Rainer Lupschina Mia Schepe Theresa Kühnert

/ 5 Minuten zu lesen

Krisen sind historische Momente, in denen Zeitgenossen vor einer Vielzahl von Handlungsoptionen stehen und Entscheidungen treffen müssen. Die Zukunft war für Akteure früher genauso wenig vorherzusehen wie wir sie heute vorhersehen können. Diese Offenheit der Erfahrung gehört auf der Plattform offene-geschichte.de zum didaktischen Konzept.

Auf offene-geschichte.de werden historische Themen wie die Bedrohung der Pest anschaulich dargestellt. (© offene-geschichte.de)

Wie sieht die Praxis von Geschichtsunterricht in Zeiten von Distanzunterricht aus?

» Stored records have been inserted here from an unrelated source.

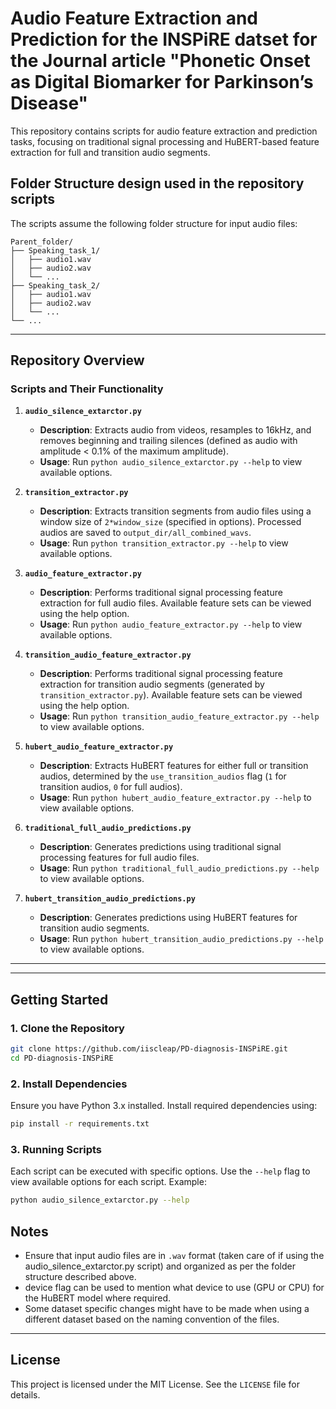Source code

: # Audio Feature Extraction and Prediction for the INSPiRE datset for the Journal article "Phonetic Onset as Digital Biomarker for Parkinson’s Disease"

This repository contains scripts for audio feature extraction and prediction tasks, focusing on traditional signal processing and HuBERT-based feature extraction for full and transition audio segments.


## Folder Structure design used in the repository scripts

The scripts assume the following folder structure for input audio files:

```
Parent_folder/
├── Speaking_task_1/
│   ├── audio1.wav
│   ├── audio2.wav
│   └── ...
├── Speaking_task_2/
│   ├── audio1.wav
│   ├── audio2.wav
│   └── ...
└── ...
```
---

## Repository Overview

### Scripts and Their Functionality

1. **`audio_silence_extarctor.py`**
   - **Description**: Extracts audio from videos, resamples to 16kHz, and removes beginning and trailing silences (defined as audio with amplitude < 0.1% of the maximum amplitude).
   - **Usage**: Run `python audio_silence_extarctor.py --help` to view available options.

2. **`transition_extractor.py`**
   - **Description**: Extracts transition segments from audio files using a window size of `2*window_size` (specified in options). Processed audios are saved to `output_dir/all_combined_wavs`.
   - **Usage**: Run `python transition_extractor.py --help` to view available options.

3. **`audio_feature_extractor.py`**
   - **Description**: Performs traditional signal processing feature extraction for full audio files. Available feature sets can be viewed using the help option.
   - **Usage**: Run `python audio_feature_extractor.py --help` to view available options.

4. **`transition_audio_feature_extractor.py`**
   - **Description**: Performs traditional signal processing feature extraction for transition audio segments (generated by `transition_extractor.py`). Available feature sets can be viewed using the help option.
   - **Usage**: Run `python transition_audio_feature_extractor.py --help` to view available options.

5. **`hubert_audio_feature_extractor.py`**
   - **Description**: Extracts HuBERT features for either full or transition audios, determined by the `use_transition_audios` flag (`1` for transition audios, `0` for full audios).
   - **Usage**: Run `python hubert_audio_feature_extractor.py --help` to view available options.

6. **`traditional_full_audio_predictions.py`**
   - **Description**: Generates predictions using traditional signal processing features for full audio files.
   - **Usage**: Run `python traditional_full_audio_predictions.py --help` to view available options.

7. **`hubert_transition_audio_predictions.py`**
   - **Description**: Generates predictions using HuBERT features for transition audio segments.
   - **Usage**: Run `python hubert_transition_audio_predictions.py --help` to view available options.

---

---

## Getting Started

### 1. Clone the Repository

```bash
git clone https://github.com/iiscleap/PD-diagnosis-INSPiRE.git
cd PD-diagnosis-INSPiRE
```

### 2. Install Dependencies

Ensure you have Python 3.x installed. Install required dependencies using:

```bash
pip install -r requirements.txt
```

### 3. Running Scripts

Each script can be executed with specific options. Use the `--help` flag to view available options for each script. Example:

```bash
python audio_silence_extarctor.py --help
```

## Notes

- Ensure that input audio files are in `.wav` format (taken care of if using the audio_silence_extarctor.py script) and organized as per the folder structure described above.
- device flag can be used to mention what device to use (GPU or CPU) for the HuBERT model where required.
- Some dataset specific changes might have to be made when using a different dataset based on the naming convention of the files.

---

## License

This project is licensed under the MIT License. See the `LICENSE` file for details.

Rainer Lupschina: Der Distanzunterricht ist eine Extremform des digitalen Unterrichts. Er zeigt nochmals verschärft das, was wir bereits in Klassen beobachten, die digitale Medien im Unterricht verwenden. Grundsätzlich gilt: Sobald man das Medium verändert, verändert sich die Unterrichtskommunikation. Beim Einsatz digitaler Medien ist diese Veränderung fundamental. Lässt man sich nicht auf die neuen Bedingungen ein, das heißt, werden traditionelle Formate auf digitale Bedingungen übergestülpt, wird ihr Potential erstickt. Unterricht wird dann sogar umständlicher und aufwändiger.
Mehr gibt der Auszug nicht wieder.